Porém, quando cresci, tomei consciência de milhões de estereótipos impregnados nas obras que eu amava. Exemplo: a donzela sempre em perigo sendo salva por um príncipe heterossexual “bem macho”, de pele branca, amado por todos, totalmente cortês, um símbolo de masculinidade aprovada.
Está bem. Confesso que eu amava, e de alguma forma me identificava em algum ponto. Quem sabe eu quisesse ser salvo de uma realidade frustrante e conseguir ser feliz para sempre com alguém que me entenderia? Pode ser que sim! Mas isto não tira o fato de que eu não me via ali, no horizonte das possibilidades que aquele personagem representava. Afinal, a figura masculina não tinha nada a ver comigo; por outro lado, a figura feminina me despertava mais empatia, porém não era o suficiente para que eu me identificasse totalmente com ela. E aproveito a reflexão para considerar que a mesma coisa acontecia com o público feminino, com mulheres que também não se sentiam representadas por aquela estrutura narrativa em que a donzela era sempre salva pelo “macho”.
Aos 25 anos, me descobri escritor e então, quando comecei, decidi fazer releituras de contos de fadas e histórias voltadas para o público adolescente com protagonistas LGBTQIA+, porque senti que precisava fazer essa ocupação.
Nós temos direito de viver nossos contos de fadas, e de viver nossas histórias “bobas” cheios de clichês adolescentes.
Eu quero ver casais LGBTQIA+ trocando um beijo apaixonado embaixo de uma chuva ou impedindo aviões de decolar para conseguir realizar uma declaração de amor que será aplaudida por todas as pessoas no final.
Quero ver um príncipe, salvando outro. Quero ver duas princesas subindo ao altar. Ou um príncipe trans sendo coroado por sua coragem. E que tal uma realeza com pessoas que nasceram com Síndrome de Down?
Sempre quando esse tipo de assunto é abordado voltado para pautas LGBTQIA+, os conservadores aparecem fervorosamente, dizendo que é uma forma de tentar corromper as crianças e os adolescentes, tornando-os gays ou trans.
Claro que irão pensar dessa forma, afinal, eles sempre foram representados. Mas será que não passa pela cabeça deles, que minha geração pertencente à comunidade LGBTQIA+ cresceu com as mesmas referências dos heterossexuais cisgêneros e isso não mudou quem realmente somos?
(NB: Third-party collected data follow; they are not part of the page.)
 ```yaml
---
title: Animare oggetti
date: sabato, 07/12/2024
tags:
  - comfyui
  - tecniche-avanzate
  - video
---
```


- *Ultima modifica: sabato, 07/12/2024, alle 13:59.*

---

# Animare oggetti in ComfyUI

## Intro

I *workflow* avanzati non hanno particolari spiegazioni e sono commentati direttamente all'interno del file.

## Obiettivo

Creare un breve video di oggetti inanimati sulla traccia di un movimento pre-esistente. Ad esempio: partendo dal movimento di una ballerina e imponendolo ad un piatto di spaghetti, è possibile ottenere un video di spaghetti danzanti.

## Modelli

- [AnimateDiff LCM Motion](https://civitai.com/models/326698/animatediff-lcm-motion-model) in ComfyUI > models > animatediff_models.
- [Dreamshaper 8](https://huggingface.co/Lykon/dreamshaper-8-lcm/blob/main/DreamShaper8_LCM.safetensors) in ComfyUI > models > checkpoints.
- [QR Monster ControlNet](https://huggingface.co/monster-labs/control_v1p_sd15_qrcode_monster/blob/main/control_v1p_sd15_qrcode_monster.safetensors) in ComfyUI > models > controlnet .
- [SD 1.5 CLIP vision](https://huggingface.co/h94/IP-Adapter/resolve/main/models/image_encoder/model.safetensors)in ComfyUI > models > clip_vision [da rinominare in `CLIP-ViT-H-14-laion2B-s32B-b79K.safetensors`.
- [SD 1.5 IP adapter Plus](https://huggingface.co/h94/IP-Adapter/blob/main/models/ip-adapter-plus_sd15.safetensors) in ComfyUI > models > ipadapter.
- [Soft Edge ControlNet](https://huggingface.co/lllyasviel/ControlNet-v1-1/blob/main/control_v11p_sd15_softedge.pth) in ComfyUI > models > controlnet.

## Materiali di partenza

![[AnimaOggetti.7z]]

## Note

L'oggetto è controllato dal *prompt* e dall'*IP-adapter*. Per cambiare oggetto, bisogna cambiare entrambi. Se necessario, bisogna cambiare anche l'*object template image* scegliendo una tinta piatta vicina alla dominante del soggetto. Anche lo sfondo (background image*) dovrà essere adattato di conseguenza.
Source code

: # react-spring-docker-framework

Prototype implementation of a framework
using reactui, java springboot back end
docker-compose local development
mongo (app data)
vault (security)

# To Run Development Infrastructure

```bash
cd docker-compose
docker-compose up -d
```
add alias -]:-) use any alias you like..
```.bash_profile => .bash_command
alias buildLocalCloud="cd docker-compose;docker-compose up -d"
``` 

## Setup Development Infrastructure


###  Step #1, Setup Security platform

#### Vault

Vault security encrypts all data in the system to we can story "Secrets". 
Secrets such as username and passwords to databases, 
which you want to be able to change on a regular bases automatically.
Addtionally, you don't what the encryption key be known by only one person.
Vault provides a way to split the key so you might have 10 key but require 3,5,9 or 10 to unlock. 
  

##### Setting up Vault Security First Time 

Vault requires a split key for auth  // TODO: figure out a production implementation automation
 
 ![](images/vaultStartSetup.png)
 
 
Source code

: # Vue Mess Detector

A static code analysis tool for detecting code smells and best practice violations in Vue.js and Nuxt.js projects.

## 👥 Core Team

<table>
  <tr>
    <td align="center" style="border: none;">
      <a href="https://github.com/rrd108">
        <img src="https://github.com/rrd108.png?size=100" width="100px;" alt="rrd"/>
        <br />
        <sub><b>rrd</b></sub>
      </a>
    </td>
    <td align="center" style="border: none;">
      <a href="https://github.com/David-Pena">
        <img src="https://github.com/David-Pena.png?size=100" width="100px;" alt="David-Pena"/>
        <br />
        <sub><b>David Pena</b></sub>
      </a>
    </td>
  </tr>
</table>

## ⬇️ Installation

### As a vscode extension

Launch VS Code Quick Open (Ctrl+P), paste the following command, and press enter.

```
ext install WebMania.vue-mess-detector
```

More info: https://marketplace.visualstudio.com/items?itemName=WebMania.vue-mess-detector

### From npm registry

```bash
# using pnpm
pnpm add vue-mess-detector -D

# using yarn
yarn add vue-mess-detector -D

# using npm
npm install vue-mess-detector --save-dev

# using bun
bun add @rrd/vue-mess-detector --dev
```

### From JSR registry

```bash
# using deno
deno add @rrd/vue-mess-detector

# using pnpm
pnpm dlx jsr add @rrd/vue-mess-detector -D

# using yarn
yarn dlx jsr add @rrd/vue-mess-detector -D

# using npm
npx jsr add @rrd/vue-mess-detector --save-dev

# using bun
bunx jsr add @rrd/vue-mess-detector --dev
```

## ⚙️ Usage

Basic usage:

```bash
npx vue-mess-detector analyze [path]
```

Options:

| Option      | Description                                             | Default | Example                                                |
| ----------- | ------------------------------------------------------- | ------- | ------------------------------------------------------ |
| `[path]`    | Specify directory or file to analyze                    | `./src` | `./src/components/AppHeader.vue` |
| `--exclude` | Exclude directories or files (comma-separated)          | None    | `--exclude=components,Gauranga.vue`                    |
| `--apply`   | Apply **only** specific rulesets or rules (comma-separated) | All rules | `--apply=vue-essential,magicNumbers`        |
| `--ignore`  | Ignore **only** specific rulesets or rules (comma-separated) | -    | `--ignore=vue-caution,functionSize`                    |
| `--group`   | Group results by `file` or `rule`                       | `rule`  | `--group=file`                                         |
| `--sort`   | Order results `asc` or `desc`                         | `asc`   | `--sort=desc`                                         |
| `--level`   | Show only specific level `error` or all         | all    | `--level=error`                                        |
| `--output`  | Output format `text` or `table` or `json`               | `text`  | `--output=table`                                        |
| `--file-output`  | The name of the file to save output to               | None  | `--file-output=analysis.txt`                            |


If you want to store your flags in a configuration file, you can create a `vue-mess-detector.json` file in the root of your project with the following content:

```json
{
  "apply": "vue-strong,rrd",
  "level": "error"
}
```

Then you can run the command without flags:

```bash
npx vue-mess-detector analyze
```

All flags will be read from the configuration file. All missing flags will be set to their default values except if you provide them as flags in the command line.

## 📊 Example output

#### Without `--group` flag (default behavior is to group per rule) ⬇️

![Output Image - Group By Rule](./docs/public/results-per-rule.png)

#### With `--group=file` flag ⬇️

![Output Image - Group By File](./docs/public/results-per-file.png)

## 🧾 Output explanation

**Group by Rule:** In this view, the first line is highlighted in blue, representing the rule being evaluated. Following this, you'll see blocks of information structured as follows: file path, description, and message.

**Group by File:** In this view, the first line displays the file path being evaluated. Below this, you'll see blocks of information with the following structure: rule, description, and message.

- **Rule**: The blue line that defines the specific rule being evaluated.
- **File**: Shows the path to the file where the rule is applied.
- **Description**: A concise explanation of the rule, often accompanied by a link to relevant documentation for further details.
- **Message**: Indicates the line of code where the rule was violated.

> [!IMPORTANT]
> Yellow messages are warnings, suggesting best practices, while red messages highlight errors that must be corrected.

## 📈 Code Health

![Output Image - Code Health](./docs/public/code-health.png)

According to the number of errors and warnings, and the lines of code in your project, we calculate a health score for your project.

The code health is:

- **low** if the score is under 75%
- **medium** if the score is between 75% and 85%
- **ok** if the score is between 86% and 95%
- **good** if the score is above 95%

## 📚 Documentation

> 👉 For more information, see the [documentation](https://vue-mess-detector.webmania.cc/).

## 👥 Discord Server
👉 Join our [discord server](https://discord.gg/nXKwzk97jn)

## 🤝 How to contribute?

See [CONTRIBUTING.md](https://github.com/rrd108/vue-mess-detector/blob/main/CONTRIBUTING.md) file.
O preconceito fica totalmente estampado, e não vou mentir, às vezes lutar contra ele dá um cansaço enorme. Dizem que queremos “chocar” quando, na verdade, estamos vivendo nossa vida, como qualquer pessoa.
Espero que esta e a próxima geração tenham a oportunidade de sentirem-se incluídas, protagonizando histórias, desde os contos de fadas até as comédias românticas, para que sua existência seja normalizada, não apenas para o mundo, mas principalmente para elas mesmas.
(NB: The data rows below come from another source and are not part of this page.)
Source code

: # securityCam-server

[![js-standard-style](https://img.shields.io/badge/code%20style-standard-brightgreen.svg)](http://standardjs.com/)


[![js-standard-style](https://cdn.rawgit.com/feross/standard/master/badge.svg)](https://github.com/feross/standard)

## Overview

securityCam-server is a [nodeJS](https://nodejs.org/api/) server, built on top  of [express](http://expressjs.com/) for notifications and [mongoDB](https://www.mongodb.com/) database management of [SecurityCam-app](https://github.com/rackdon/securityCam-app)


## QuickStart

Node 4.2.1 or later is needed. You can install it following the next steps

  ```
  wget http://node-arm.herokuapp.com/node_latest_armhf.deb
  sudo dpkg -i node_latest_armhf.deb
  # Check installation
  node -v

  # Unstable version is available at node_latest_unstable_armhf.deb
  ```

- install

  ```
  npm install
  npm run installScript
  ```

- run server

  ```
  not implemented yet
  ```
Quando vemos a frase “representatividade importa”, é disso que estamos falando. É tão necessário que uma menina negra de 10 anos ligue a TV e encontre uma apresentadora como a Maju, do Jornal Hoje. Ela sentirá que é capaz, que pode chegar longe e que merece ser incluída.
Se os clichês das histórias fossem protagonizados por “minorias” desde cedo na mesma proporção que os perfis “padrões” desde o início, não seria necessário estar até hoje lutando por mais inclusão.
Por isso lhe digo, caro leitor ou leitora: talvez o clichê não seja tão banal para um grupo de pessoas que nunca o vivenciaram e que merecem sentir aquele sorriso bobo e o quentinho no coração. Afinal, todes são dignes e merecedores de viver o seu “felizes para sempre”.
Lino é escritor, produtor e Drag Queen. Seu trabalho consiste em criar releituras de histórias famosas e também de trazer Protagonistas inéditos para falar sobre diversidade. Lançou seu primeiro livro, “Transderella” em 2019 e os contos: “O Mais Esquisito da Turma” e “Rapunzel e a Síndrome de Down” no início desse ano.